Sergi López est le seul comédien professionnel du casting. «On ne pouvait pas faire un film de punks avec des acteurs», selon Oliver Laxe, le réalisateur. (Photo : cinéart)

«Road trip» halluciné et métaphysique, Sirât, en salles ce mercredi, avait électrisé la Croisette en mai, repartant avec le prix spécial du jury. Expérience sensorielle garantie.

Réalisé par le Franco-Espagnol Oliver Laxe, Sirât, une épopée tournée dans des conditions dantesques, suit Luis (Sergi López), un père de famille parti à la recherche de sa fille dans une «free party» en plein désert marocain. À bord d’un monospace à bout de souffle, avec son fils et leur chien, il va ensuite suivre une poignée de teufeurs, pour certains mutilés, qui sillonnent le désert à bord de camions déglingués à la Mad Max, sur fond de techno. «Pendant le tournage, entre nous, on parlait en rigolant d’un Max Mad 0, situé avant l’apocalypse», rapportait le réalisateur au dernier festival de Cannes.

«Ce que j’aime aussi dans la culture rave, c’est cette attitude : tombe, gémis, pleure, crie, mais ne t’arrête jamais de danser, même si c’est la fin du monde», avait expliqué Oliver Laxe, cinéaste de la marge et lui-même ancien teufeur. Lors de la conférence de presse cannoise, il avait déclaré vouloir déclencher le besoin, avec ce film, de «réenchanter le monde».

Entre rêve mystique et cauchemar éveillé

Débuté comme une quête initiatique, quasiment sans dialogues, le film voyage entre rêve mystique et cauchemar éveillé tandis qu’un péril mondial indéterminé obscurcit l’horizon. «Ce film-là a des gestes très radicaux qui n’invitent pas au consensus», admet le réalisateur de 43 ans. «Il y aura des gens que ça va émerveiller, qui vont apprécier la liberté avec laquelle on a fait ce film. Et il y en aura d’autres que ça n’intéressera pas ou qui ne comprendront pas.»

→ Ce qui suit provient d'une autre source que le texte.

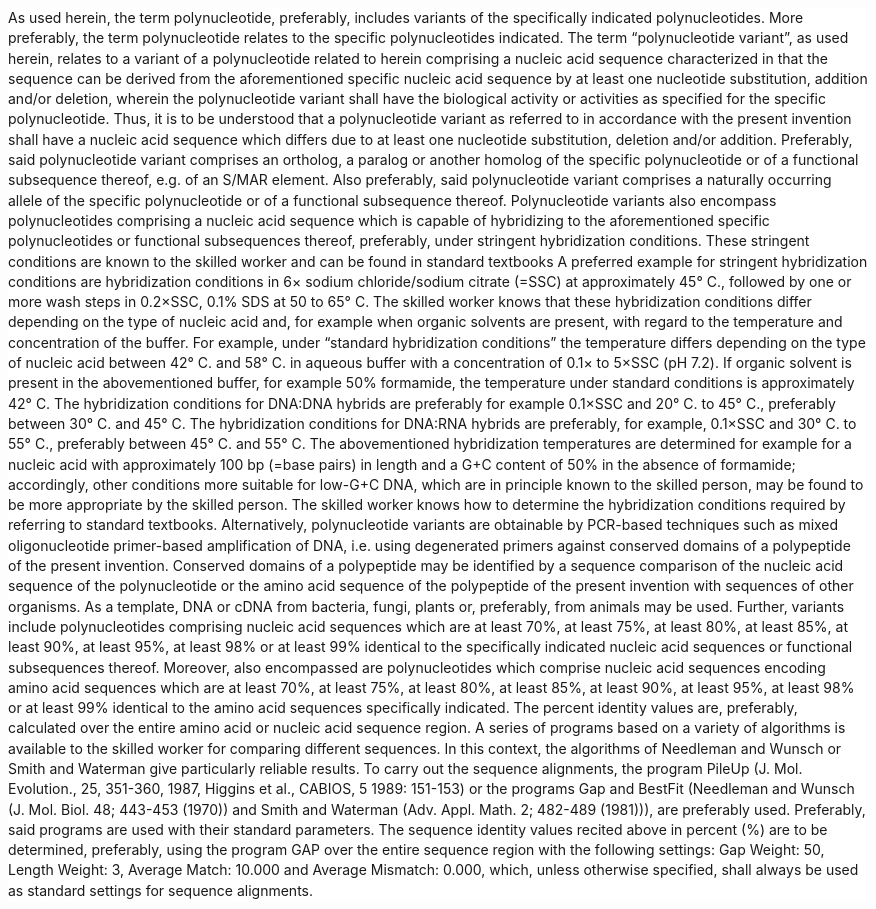 As used herein, the term polynucleotide, preferably, includes variants of the specifically indicated polynucleotides. More preferably, the term polynucleotide relates to the specific polynucleotides indicated. The term “polynucleotide variant”, as used herein, relates to a variant of a polynucleotide related to herein comprising a nucleic acid sequence characterized in that the sequence can be derived from the aforementioned specific nucleic acid sequence by at least one nucleotide substitution, addition and/or deletion, wherein the polynucleotide variant shall have the biological activity or activities as specified for the specific polynucleotide. Thus, it is to be understood that a polynucleotide variant as referred to in accordance with the present invention shall have a nucleic acid sequence which differs due to at least one nucleotide substitution, deletion and/or addition. Preferably, said polynucleotide variant comprises an ortholog, a paralog or another homolog of the specific polynucleotide or of a functional subsequence thereof, e.g. of an S/MAR element. Also preferably, said polynucleotide variant comprises a naturally occurring allele of the specific polynucleotide or of a functional subsequence thereof. Polynucleotide variants also encompass polynucleotides comprising a nucleic acid sequence which is capable of hybridizing to the aforementioned specific polynucleotides or functional subsequences thereof, preferably, under stringent hybridization conditions. These stringent conditions are known to the skilled worker and can be found in standard textbooks A preferred example for stringent hybridization conditions are hybridization conditions in 6× sodium chloride/sodium citrate (=SSC) at approximately 45° C., followed by one or more wash steps in 0.2×SSC, 0.1% SDS at 50 to 65° C. The skilled worker knows that these hybridization conditions differ depending on the type of nucleic acid and, for example when organic solvents are present, with regard to the temperature and concentration of the buffer. For example, under “standard hybridization conditions” the temperature differs depending on the type of nucleic acid between 42° C. and 58° C. in aqueous buffer with a concentration of 0.1× to 5×SSC (pH 7.2). If organic solvent is present in the abovementioned buffer, for example 50% formamide, the temperature under standard conditions is approximately 42° C. The hybridization conditions for DNA:DNA hybrids are preferably for example 0.1×SSC and 20° C. to 45° C., preferably between 30° C. and 45° C. The hybridization conditions for DNA:RNA hybrids are preferably, for example, 0.1×SSC and 30° C. to 55° C., preferably between 45° C. and 55° C. The abovementioned hybridization temperatures are determined for example for a nucleic acid with approximately 100 bp (=base pairs) in length and a G+C content of 50% in the absence of formamide; accordingly, other conditions more suitable for low-G+C DNA, which are in principle known to the skilled person, may be found to be more appropriate by the skilled person. The skilled worker knows how to determine the hybridization conditions required by referring to standard textbooks. Alternatively, polynucleotide variants are obtainable by PCR-based techniques such as mixed oligonucleotide primer-based amplification of DNA, i.e. using degenerated primers against conserved domains of a polypeptide of the present invention. Conserved domains of a polypeptide may be identified by a sequence comparison of the nucleic acid sequence of the polynucleotide or the amino acid sequence of the polypeptide of the present invention with sequences of other organisms. As a template, DNA or cDNA from bacteria, fungi, plants or, preferably, from animals may be used. Further, variants include polynucleotides comprising nucleic acid sequences which are at least 70%, at least 75%, at least 80%, at least 85%, at least 90%, at least 95%, at least 98% or at least 99% identical to the specifically indicated nucleic acid sequences or functional subsequences thereof. Moreover, also encompassed are polynucleotides which comprise nucleic acid sequences encoding amino acid sequences which are at least 70%, at least 75%, at least 80%, at least 85%, at least 90%, at least 95%, at least 98% or at least 99% identical to the amino acid sequences specifically indicated. The percent identity values are, preferably, calculated over the entire amino acid or nucleic acid sequence region. A series of programs based on a variety of algorithms is available to the skilled worker for comparing different sequences. In this context, the algorithms of Needleman and Wunsch or Smith and Waterman give particularly reliable results. To carry out the sequence alignments, the program PileUp (J. Mol. Evolution., 25, 351-360, 1987, Higgins et al., CABIOS, 5 1989: 151-153) or the programs Gap and BestFit (Needleman and Wunsch (J. Mol. Biol. 48; 443-453 (1970)) and Smith and Waterman (Adv. Appl. Math. 2; 482-489 (1981))), are preferably used. Preferably, said programs are used with their standard parameters. The sequence identity values recited above in percent (%) are to be determined, preferably, using the program GAP over the entire sequence region with the following settings: Gap Weight: 50, Length Weight: 3, Average Match: 10.000 and Average Mismatch: 0.000, which, unless otherwise specified, shall always be used as standard settings for sequence alignments.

Sergi López s’est plongé à l’instinct dans cette odyssée en terre ocre. «Le scénario est une bouteille à la mer, il faut y croire», avait expliqué l’acteur à Cannes. «Moi, je ne suis pas très cinéphile, je n’ai pas beaucoup de références cinématographiques (…) et la seule chose à laquelle je peux me raccrocher, c’est mon intuition», expliquait-il. En s’«immergeant» dans cette «expérience unique», l’acteur de 59 ans, connu pour ses rôles dans Harry, un ami qui vous veut du bien (Dominik Moll, 2000) et El laberinto del fauno (Guillermo del Toro, 2006), a traversé une profonde remise en question de son métier d’acteur. En abordant son rôle «une scène après l’autre, comme la vie. C’est pour ça qu’on fait des films : la vie nous prépare des plans qu’on ne prévoit pas, et on va être obligé de jongler avec ça». «Le jeu d’acteur, c’est un mystère : il faut s’oublier (…). On joue, mais nous devons nous obliger à attraper un peu de vérité. Il faut avoir la foi.»

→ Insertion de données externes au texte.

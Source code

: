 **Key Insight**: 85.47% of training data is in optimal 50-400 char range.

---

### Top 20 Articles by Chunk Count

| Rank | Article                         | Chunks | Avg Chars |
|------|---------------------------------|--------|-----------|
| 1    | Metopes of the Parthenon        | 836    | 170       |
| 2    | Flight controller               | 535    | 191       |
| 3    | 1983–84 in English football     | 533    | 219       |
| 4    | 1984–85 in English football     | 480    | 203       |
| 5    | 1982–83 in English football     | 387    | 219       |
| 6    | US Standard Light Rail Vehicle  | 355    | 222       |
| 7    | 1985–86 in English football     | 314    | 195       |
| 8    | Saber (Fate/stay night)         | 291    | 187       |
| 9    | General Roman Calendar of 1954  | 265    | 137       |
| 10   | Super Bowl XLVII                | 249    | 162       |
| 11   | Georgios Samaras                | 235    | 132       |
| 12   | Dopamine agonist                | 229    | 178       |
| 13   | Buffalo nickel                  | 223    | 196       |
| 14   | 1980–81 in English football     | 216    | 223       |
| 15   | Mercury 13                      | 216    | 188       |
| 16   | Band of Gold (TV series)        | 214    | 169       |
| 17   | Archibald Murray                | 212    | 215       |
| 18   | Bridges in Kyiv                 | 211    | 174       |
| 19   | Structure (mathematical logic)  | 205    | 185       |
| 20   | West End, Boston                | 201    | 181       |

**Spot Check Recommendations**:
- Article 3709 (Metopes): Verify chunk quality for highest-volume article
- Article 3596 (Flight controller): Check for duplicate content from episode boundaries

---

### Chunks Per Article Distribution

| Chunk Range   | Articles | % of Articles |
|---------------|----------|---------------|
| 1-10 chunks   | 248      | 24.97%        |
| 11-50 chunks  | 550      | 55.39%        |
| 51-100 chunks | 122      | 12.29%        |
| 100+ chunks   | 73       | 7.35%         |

C’est une aventure physique, et en même temps, c’est une aventure métaphysique

Seul acteur professionnel au casting, Sergi López est entouré de véritables teufeurs, recrutés «une personne après l’autre» par Oliver Laxe, qui a fréquenté de près la «scène des « techno travellers »» : «On ne pouvait pas faire un film de punks avec des acteurs», expliquait le cinéaste. «Tous mes films, je les ai faits avec des acteurs sans expérience, c’est ce qui me touche le plus. Là encore, on a essayé de privilégier la vérité.» Pour Richard Bellamy, alias «Bigui», «c’était important de pouvoir montrer qui nous sommes (…), de pouvoir s’exprimer et de montrer aux gens que tout est possible, qu’écouter de la musique, c’est ce qui nous fait vibrer».

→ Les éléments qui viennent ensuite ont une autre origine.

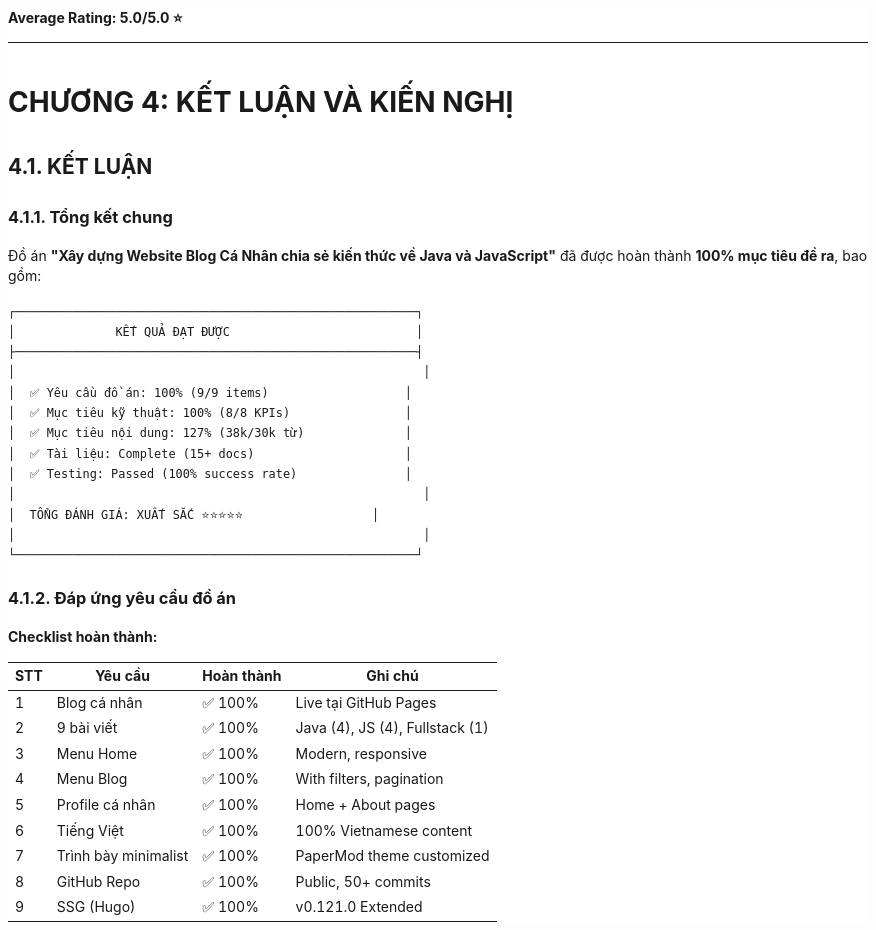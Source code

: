 **Average Rating: 5.0/5.0 ⭐**

---

<div style="page-break-after: always;"></div>

# CHƯƠNG 4: KẾT LUẬN VÀ KIẾN NGHỊ

## 4.1. KẾT LUẬN

### 4.1.1. Tổng kết chung

Đồ án **"Xây dựng Website Blog Cá Nhân chia sẻ kiến thức về Java và JavaScript"** đã được hoàn thành **100% mục tiêu đề ra**, bao gồm:

```
┌────────────────────────────────────────────────────────┐
│              KẾT QUẢ ĐẠT ĐƯỢC                          │
├────────────────────────────────────────────────────────┤
│                                                         │
│  ✅ Yêu cầu đồ án: 100% (9/9 items)                   │
│  ✅ Mục tiêu kỹ thuật: 100% (8/8 KPIs)                │
│  ✅ Mục tiêu nội dung: 127% (38k/30k từ)              │
│  ✅ Tài liệu: Complete (15+ docs)                     │
│  ✅ Testing: Passed (100% success rate)               │
│                                                         │
│  TỔNG ĐÁNH GIÁ: XUẤT SẮC ⭐⭐⭐⭐⭐                  │
│                                                         │
└────────────────────────────────────────────────────────┘
```

### 4.1.2. Đáp ứng yêu cầu đồ án

**Checklist hoàn thành:**

| STT | Yêu cầu | Hoàn thành | Ghi chú |
|-----|---------|-----------|---------|
| 1 | Blog cá nhân | ✅ 100% | Live tại GitHub Pages |
| 2 | 9 bài viết | ✅ 100% | Java (4), JS (4), Fullstack (1) |
| 3 | Menu Home | ✅ 100% | Modern, responsive |
| 4 | Menu Blog | ✅ 100% | With filters, pagination |
| 5 | Profile cá nhân | ✅ 100% | Home + About pages |
| 6 | Tiếng Việt | ✅ 100% | 100% Vietnamese content |
| 7 | Trình bày minimalist | ✅ 100% | PaperMod theme customized |
| 8 | GitHub Repo | ✅ 100% | Public, 50+ commits |
| 9 | SSG (Hugo) | ✅ 100% | v0.121.0 Extended |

Sirât – un mot qui signifie «chemin», et qui, dans l’islam, est le nom du pont qui sépare l’enfer du paradis – est «une aventure physique, et en même temps, c’est une aventure métaphysique», affirmait Oliver Laxe, qui a entamé «un processus créatif très profond» afin de se «reconnecter à (ses) propres blessures». Ainsi, au fil du voyage de Luis, tout se «dématérialise» : le décor, le récit, la musique finissent par «atteindre cet endroit où (ils) se désagrègent» jusqu’à devenir «une pure texture».

À Cannes, certains critiques prédisaient – et espéraient – que Sirât décroche la Palme d’or, décernée finalement à l’Iranien Jafar Panahi pour It Was Just an Accident. Oliver Laxe, qui avait déjà remporté le prix du jury Un certain regard avec son précédent film, O que arde, en 2019 (coproduit par Tarantula Luxembourg), avait lui décroché le prix spécial du jury qu’il était allé chercher, souriant et énigmatique, en rendant hommage «au merveilleux jeu de miroirs qu’est le cinéma».

Sirât, d’Oliver Laxe.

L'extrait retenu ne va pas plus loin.